*ASSIGNMENT*:
All of the data, except its images, should be set down exactly as it appears.

*RECORDS SUPPLIED*:
*** Begin section ***

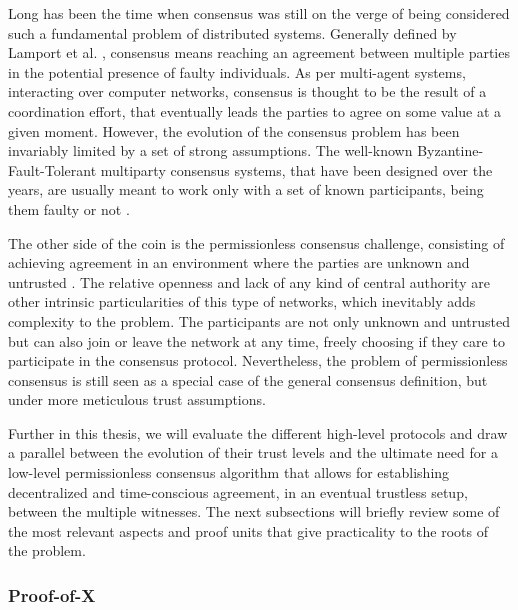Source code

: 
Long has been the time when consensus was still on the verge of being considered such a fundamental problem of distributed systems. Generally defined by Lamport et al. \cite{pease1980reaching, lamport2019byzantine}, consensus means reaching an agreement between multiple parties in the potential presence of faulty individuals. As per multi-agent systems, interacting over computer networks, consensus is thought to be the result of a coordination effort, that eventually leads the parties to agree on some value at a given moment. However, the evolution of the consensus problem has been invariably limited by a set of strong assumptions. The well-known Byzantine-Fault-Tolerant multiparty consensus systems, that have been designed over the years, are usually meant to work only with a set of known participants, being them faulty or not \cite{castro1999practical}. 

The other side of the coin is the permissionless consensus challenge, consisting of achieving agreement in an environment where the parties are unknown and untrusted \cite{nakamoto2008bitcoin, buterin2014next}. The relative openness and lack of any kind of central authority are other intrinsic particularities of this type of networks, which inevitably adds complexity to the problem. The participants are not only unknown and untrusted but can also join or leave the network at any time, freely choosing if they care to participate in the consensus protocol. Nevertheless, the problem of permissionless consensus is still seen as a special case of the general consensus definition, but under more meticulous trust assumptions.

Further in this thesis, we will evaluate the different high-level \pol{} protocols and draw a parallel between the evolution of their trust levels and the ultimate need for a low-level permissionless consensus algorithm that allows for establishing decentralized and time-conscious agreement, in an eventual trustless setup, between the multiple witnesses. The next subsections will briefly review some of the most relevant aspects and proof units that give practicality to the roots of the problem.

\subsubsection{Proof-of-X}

*** End section ***

*YOUR SOLUTION*:
Source code

: 
Long has been the time when consensus was still on the verge of being considered such a fundamental problem of distributed systems. Generally defined by Lamport et al. \cite{pease1980reaching, lamport2019byzantine}, consensus means reaching an agreement between multiple parties in the potential presence of faulty individuals. As per multi-agent systems, interacting over computer networks, consensus is thought to be the result of a coordination effort, that eventually leads the parties to agree on some value at a given moment. However, the evolution of the consensus problem has been invariably limited by a set of strong assumptions. The well-known Byzantine-Fault-Tolerant multiparty consensus systems, that have been designed over the years, are usually meant to work only with a set of known participants, being them faulty or not \cite{castro1999practical}. 

The other side of the coin is the permissionless consensus challenge, consisting of achieving agreement in an environment where the parties are unknown and untrusted \cite{nakamoto2008bitcoin, buterin2014next}. The relative openness and lack of any kind of central authority are other intrinsic particularities of this type of networks, which inevitably adds complexity to the problem. The participants are not only unknown and untrusted but can also join or leave the network at any time, freely choosing if they care to participate in the consensus protocol. Nevertheless, the problem of permissionless consensus is still seen as a special case of the general consensus definition, but under more meticulous trust assumptions.

Further in this thesis, we will evaluate the different high-level \pol{} protocols and draw a parallel between the evolution of their trust levels and the ultimate need for a low-level permissionless consensus algorithm that allows for establishing decentralized and time-conscious agreement, in an eventual trustless setup, between the multiple witnesses. The next subsections will briefly review some of the most relevant aspects and proof units that give practicality to the roots of the problem.

\subsubsection{Proof-of-X}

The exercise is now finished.